**What needs to be done**
Find every line below that contains the word "authentifier" and copy it out.

+-------+

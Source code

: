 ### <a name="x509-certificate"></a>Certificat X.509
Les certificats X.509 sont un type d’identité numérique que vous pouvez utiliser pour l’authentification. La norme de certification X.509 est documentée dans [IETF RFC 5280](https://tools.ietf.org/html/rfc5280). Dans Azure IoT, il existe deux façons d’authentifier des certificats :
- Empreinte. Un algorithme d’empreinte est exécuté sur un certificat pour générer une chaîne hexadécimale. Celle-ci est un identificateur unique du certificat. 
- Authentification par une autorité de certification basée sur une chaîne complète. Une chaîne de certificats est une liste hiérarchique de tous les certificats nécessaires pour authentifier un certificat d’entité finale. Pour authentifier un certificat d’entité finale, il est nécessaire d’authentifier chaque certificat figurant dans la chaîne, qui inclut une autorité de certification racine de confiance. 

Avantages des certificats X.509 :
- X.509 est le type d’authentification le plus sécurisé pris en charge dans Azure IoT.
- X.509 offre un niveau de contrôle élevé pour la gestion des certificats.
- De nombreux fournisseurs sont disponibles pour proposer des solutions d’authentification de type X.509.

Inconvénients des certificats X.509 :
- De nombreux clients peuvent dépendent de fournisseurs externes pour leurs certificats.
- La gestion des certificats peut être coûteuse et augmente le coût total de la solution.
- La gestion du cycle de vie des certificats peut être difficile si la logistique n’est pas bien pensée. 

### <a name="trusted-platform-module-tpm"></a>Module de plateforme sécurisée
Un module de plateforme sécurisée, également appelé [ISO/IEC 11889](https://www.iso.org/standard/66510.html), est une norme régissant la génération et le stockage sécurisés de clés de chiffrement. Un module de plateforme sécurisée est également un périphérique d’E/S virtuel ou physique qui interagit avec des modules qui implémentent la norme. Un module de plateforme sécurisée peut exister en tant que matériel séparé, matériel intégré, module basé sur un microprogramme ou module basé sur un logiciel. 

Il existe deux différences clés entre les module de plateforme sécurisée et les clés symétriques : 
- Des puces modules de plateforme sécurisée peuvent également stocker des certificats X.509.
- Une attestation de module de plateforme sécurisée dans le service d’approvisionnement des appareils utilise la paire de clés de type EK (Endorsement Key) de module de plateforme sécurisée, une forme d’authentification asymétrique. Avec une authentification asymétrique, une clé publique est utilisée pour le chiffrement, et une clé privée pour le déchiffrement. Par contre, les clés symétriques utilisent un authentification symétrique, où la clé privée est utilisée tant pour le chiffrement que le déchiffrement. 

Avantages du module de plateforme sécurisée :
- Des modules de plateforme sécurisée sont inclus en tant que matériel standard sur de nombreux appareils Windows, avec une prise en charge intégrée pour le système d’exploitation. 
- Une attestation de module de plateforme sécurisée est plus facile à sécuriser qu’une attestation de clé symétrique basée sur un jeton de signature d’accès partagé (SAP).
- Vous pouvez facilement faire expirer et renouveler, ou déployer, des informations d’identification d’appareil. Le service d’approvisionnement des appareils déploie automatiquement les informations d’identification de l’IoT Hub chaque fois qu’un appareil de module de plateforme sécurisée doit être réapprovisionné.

+-------+

**Response to the exercise**
Les certificats X.509 sont un type d’identité numérique que vous pouvez utiliser pour l’authentification. La norme de certification X.509 est documentée dans [IETF RFC 5280](https://tools.ietf.org/html/rfc5280). Dans Azure IoT, il existe deux façons d’authentifier des certificats :
- Authentification par une autorité de certification basée sur une chaîne complète. Une chaîne de certificats est une liste hiérarchique de tous les certificats nécessaires pour authentifier un certificat d’entité finale. Pour authentifier un certificat d’entité finale, il est nécessaire d’authentifier chaque certificat figurant dans la chaîne, qui inclut une autorité de certification racine de confiance. 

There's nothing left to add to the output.